_WHAT IS REQUIRED_. Among the entries below, find the lines holding "file" and copy them.

(Beginning of THE INPUT)

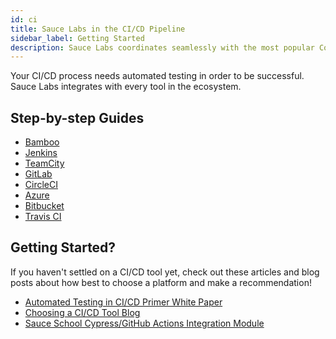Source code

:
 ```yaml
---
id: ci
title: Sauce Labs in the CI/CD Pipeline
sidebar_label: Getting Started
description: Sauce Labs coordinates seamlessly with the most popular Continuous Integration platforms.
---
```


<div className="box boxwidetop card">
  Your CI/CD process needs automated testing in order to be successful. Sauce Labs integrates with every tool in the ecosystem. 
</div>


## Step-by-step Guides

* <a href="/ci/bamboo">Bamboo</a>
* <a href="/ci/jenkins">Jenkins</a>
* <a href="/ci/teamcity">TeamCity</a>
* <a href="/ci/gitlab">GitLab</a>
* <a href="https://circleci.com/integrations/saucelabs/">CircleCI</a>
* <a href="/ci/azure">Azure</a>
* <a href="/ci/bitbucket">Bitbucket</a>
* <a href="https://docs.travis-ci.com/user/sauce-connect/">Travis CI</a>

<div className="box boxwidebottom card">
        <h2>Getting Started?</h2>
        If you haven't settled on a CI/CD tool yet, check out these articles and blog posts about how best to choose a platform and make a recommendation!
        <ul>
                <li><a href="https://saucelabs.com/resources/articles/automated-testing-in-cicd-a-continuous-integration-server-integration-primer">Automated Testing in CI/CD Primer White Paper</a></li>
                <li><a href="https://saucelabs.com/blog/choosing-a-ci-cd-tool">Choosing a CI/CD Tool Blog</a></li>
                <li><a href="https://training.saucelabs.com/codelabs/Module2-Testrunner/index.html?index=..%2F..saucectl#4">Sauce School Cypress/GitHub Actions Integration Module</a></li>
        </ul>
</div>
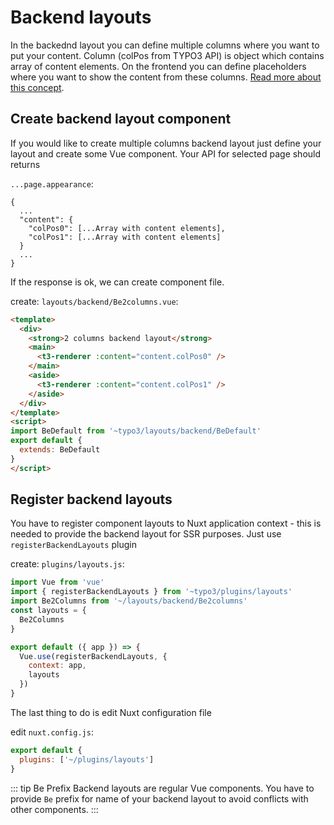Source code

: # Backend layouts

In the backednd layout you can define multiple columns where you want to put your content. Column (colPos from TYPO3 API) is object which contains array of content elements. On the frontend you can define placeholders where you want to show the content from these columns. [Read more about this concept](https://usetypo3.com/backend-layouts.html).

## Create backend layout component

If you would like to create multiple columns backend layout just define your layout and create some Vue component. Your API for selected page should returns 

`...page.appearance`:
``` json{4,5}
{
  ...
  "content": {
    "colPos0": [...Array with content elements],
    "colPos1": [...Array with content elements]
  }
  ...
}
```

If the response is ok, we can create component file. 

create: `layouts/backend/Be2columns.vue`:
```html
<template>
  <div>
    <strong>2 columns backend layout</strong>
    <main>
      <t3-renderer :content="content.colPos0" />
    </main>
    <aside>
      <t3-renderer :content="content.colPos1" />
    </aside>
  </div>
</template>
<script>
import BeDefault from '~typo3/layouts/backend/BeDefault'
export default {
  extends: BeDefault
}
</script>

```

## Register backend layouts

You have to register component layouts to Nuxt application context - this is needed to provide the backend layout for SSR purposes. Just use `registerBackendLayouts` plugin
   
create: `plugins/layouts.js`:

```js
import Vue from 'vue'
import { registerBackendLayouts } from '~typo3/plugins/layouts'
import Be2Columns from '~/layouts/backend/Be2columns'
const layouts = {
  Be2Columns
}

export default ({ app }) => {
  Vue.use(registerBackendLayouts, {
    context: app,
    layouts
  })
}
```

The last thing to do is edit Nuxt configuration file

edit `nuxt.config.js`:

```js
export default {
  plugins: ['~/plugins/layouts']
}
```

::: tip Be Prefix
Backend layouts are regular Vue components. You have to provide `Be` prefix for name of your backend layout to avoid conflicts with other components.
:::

(End of THE INPUT)

_EXERCISE SOLUTION_.
If the response is ok, we can create component file. 
The last thing to do is edit Nuxt configuration file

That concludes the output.